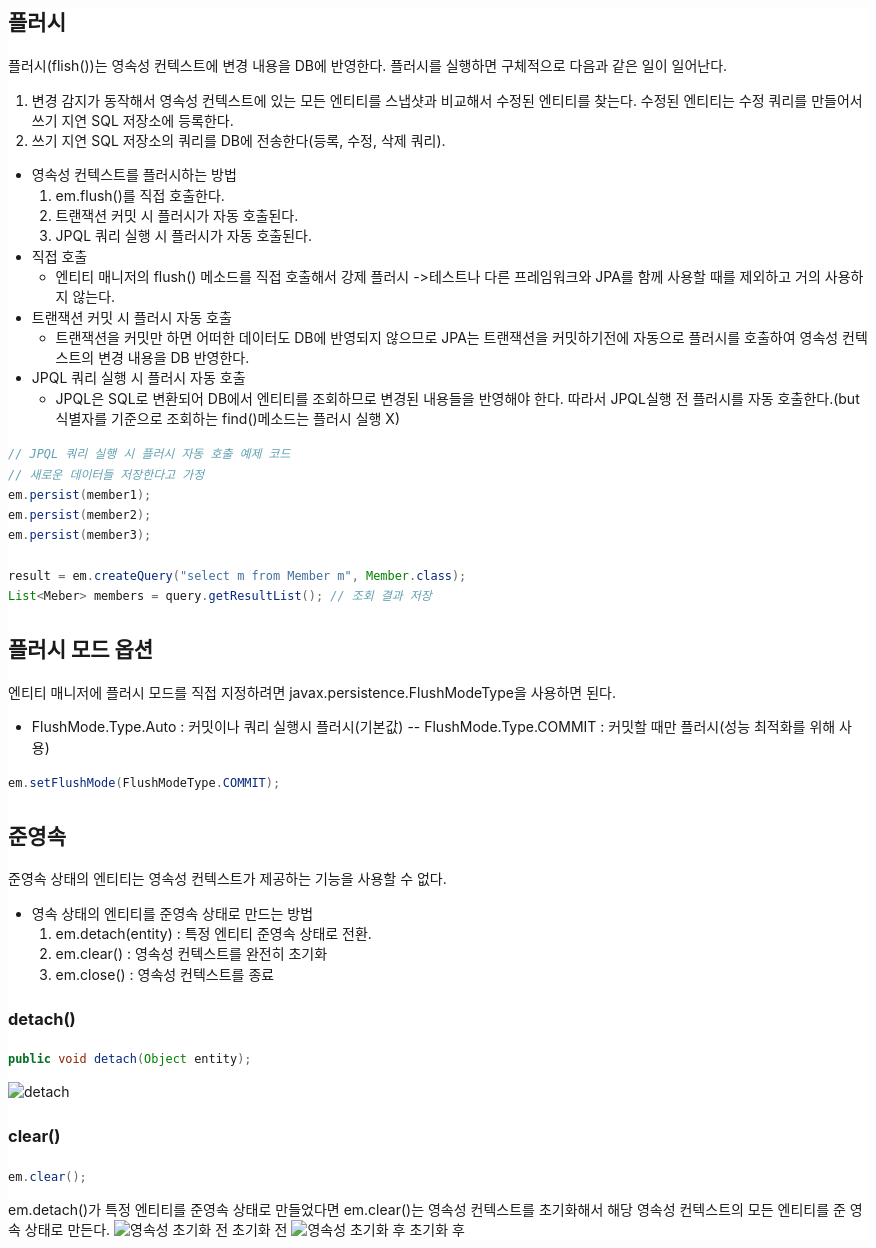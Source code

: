 ## 플러시
플러시(flish())는 영속성 컨텍스트에 변경 내용을 DB에 반영한다. 플러시를 실행하면 구체적으로 다음과 같은 일이 일어난다.
1. 변경 감지가 동작해서 영속성 컨텍스트에 있는 모든 엔티티를 스냅샷과 비교해서 수정된 엔티티를 찾는다. 수정된 엔티티는 수정 쿼리를 만들어서 쓰기 지연 SQL 저장소에 등록한다.
2. 쓰기 지연 SQL 저장소의 쿼리를 DB에 전송한다(등록, 수정, 삭제 쿼리).  

- 영속성 컨텍스트를 플러시하는 방법
    1. em.flush()를 직접 호출한다.
    2. 트랜잭션 커밋 시 플러시가 자동 호출된다.
    3. JPQL 쿼리 실행 시 플러시가 자동 호출된다.
- 직접 호출
    - 엔티티 매니저의 flush() 메소드를 직접 호출해서 강제 플러시 ->테스트나 다른 프레임워크와 JPA를 함께 사용할 때를 제외하고 거의 사용하지 않는다.
- 트랜잭션 커밋 시 플러시 자동 호출
    - 트랜잭션을 커밋만 하면 어떠한 데이터도 DB에 반영되지 않으므로 JPA는 트랜잭션을 커밋하기전에 자동으로 플러시를 호출하여 영속성 컨텍스트의 변경 내용을 DB 반영한다.
- JPQL 쿼리 실행 시 플러시 자동 호출
    - JPQL은 SQL로 변환되어 DB에서 엔티티를 조회하므로 변경된 내용들을 반영해야 한다. 따라서 JPQL실행 전 플러시를 자동 호출한다.(but 식별자를 기준으로 조회하는 find()메소드는 플러시 실행 X)
```java
// JPQL 쿼리 실행 시 플러시 자동 호출 예제 코드
// 새로운 데이터들 저장한다고 가정
em.persist(member1);
em.persist(member2);
em.persist(member3);

result = em.createQuery("select m from Member m", Member.class);
List<Meber> members = query.getResultList(); // 조회 결과 저장
```

## 플러시 모드 옵션
엔티티 매니저에 플러시 모드를 직접 지정하려면 javax.persistence.FlushModeType을 사용하면 된다.
- FlushMode.Type.Auto : 커밋이나 쿼리 실행시 플러시(기본값)
-- FlushMode.Type.COMMIT : 커밋할 때만 플러시(성능 최적화를 위해 사용)
```java
em.setFlushMode(FlushModeType.COMMIT);
```

## 준영속
준영속 상태의 엔티티는 영속성 컨텍스트가 제공하는 기능을 사용할 수 없다.
- 영속 상태의 엔티티를 준영속 상태로 만드는 방법
    1. em.detach(entity) : 특정 엔티티 준영속 상태로 전환.
    2. em.clear() : 영속성 컨텍스트를 완전히 초기화
    3. em.close() : 영속성 컨텍스트를 종료

### detach()
```java
public void detach(Object entity);
```
![detach](https://user-images.githubusercontent.com/71022555/150721606-98930e7d-08aa-45fb-aa33-131ed9441dcb.png)
  
### clear()
```java
em.clear();
```
em.detach()가 특정 엔티티를 준영속 상태로 만들었다면 em.clear()는 영속성 컨텍스트를 초기화해서 해당 영속성 컨텍스트의 모든 엔티티를 준 영속 상태로 만든다.
![영속성 초기화 전](https://user-images.githubusercontent.com/71022555/150721701-0da52d90-9e2a-4386-8b3c-cd916b8880d5.png) 초기화 전
![영속성 초기화 후](https://user-images.githubusercontent.com/71022555/150721725-39f6b463-06fb-49a5-80dc-458a28f9b575.png) 초기화 후
  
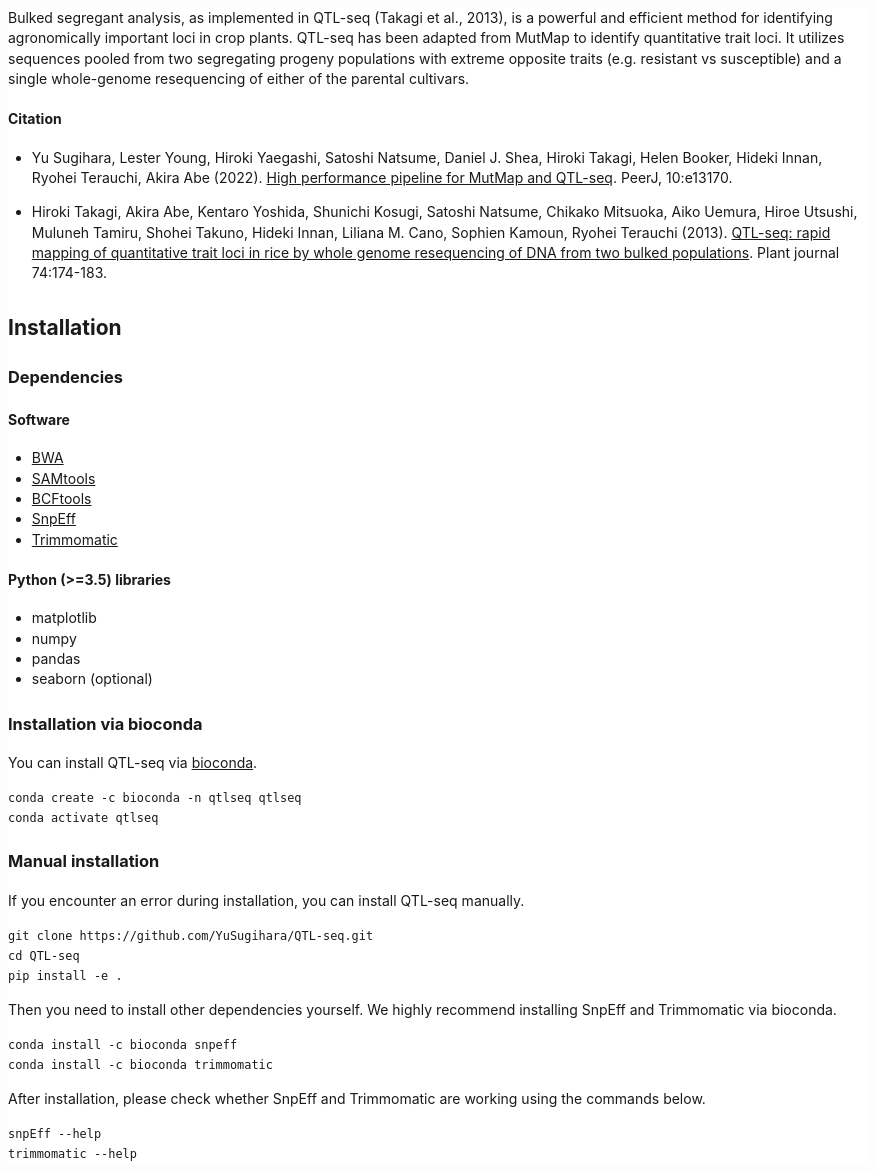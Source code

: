 Bulked segregant analysis, as implemented in  QTL-seq (Takagi et al., 2013), is a powerful and efficient method for identifying agronomically important loci in crop plants. QTL-seq has been adapted from MutMap to identify quantitative trait loci. It utilizes sequences pooled from two segregating progeny populations with extreme opposite traits (e.g. resistant vs susceptible) and a single whole-genome resequencing of either of the parental cultivars.

#### Citation
- Yu Sugihara, Lester Young, Hiroki Yaegashi, Satoshi Natsume, Daniel J. Shea, Hiroki Takagi, Helen Booker, Hideki Innan, Ryohei Terauchi, Akira Abe (2022). [High performance pipeline for MutMap and QTL-seq](https://doi.org/10.7717/peerj.13170). PeerJ, 10:e13170.

- Hiroki Takagi, Akira Abe, Kentaro Yoshida, Shunichi Kosugi, Satoshi Natsume, Chikako Mitsuoka, Aiko Uemura, Hiroe Utsushi, Muluneh Tamiru, Shohei Takuno, Hideki Innan, Liliana M. Cano, Sophien Kamoun, Ryohei Terauchi (2013).  [QTL-seq: rapid mapping of quantitative trait loci in rice by whole genome resequencing of DNA from two bulked populations](https://doi.org/10.1111/tpj.12105). Plant journal 74:174-183.


## Installation
### Dependencies
#### Software
- [BWA](http://bio-bwa.sourceforge.net/)
- [SAMtools](http://samtools.sourceforge.net/)
- [BCFtools](http://samtools.github.io/bcftools/)
- [SnpEff](http://snpeff.sourceforge.net/)
- [Trimmomatic](http://www.usadellab.org/cms/?page=trimmomatic)

#### Python (>=3.5) libraries
- matplotlib
- numpy
- pandas
- seaborn (optional)

### Installation via bioconda
You can install QTL-seq via [bioconda](https://bioconda.github.io/index.html).
```
conda create -c bioconda -n qtlseq qtlseq
conda activate qtlseq
```

### Manual installation
If you encounter an error during installation, you can install QTL-seq manually.
```
git clone https://github.com/YuSugihara/QTL-seq.git
cd QTL-seq
pip install -e .
```
Then you need to install other dependencies yourself. We highly recommend installing SnpEff and Trimmomatic via bioconda.
```
conda install -c bioconda snpeff
conda install -c bioconda trimmomatic
```
After installation, please check whether SnpEff and Trimmomatic are working using the commands below.
```
snpEff --help
trimmomatic --help
```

········

_Exercise objective_
Lines holding the word "컨텍스트를" in the entries above are the ones to pull out. Copy them all.

_Solution to this exercise_
- 영속성 컨텍스트를 플러시하는 방법
    2. em.clear() : 영속성 컨텍스트를 완전히 초기화
    3. em.close() : 영속성 컨텍스트를 종료
em.detach()가 특정 엔티티를 준영속 상태로 만들었다면 em.clear()는 영속성 컨텍스트를 초기화해서 해당 영속성 컨텍스트의 모든 엔티티를 준 영속 상태로 만든다.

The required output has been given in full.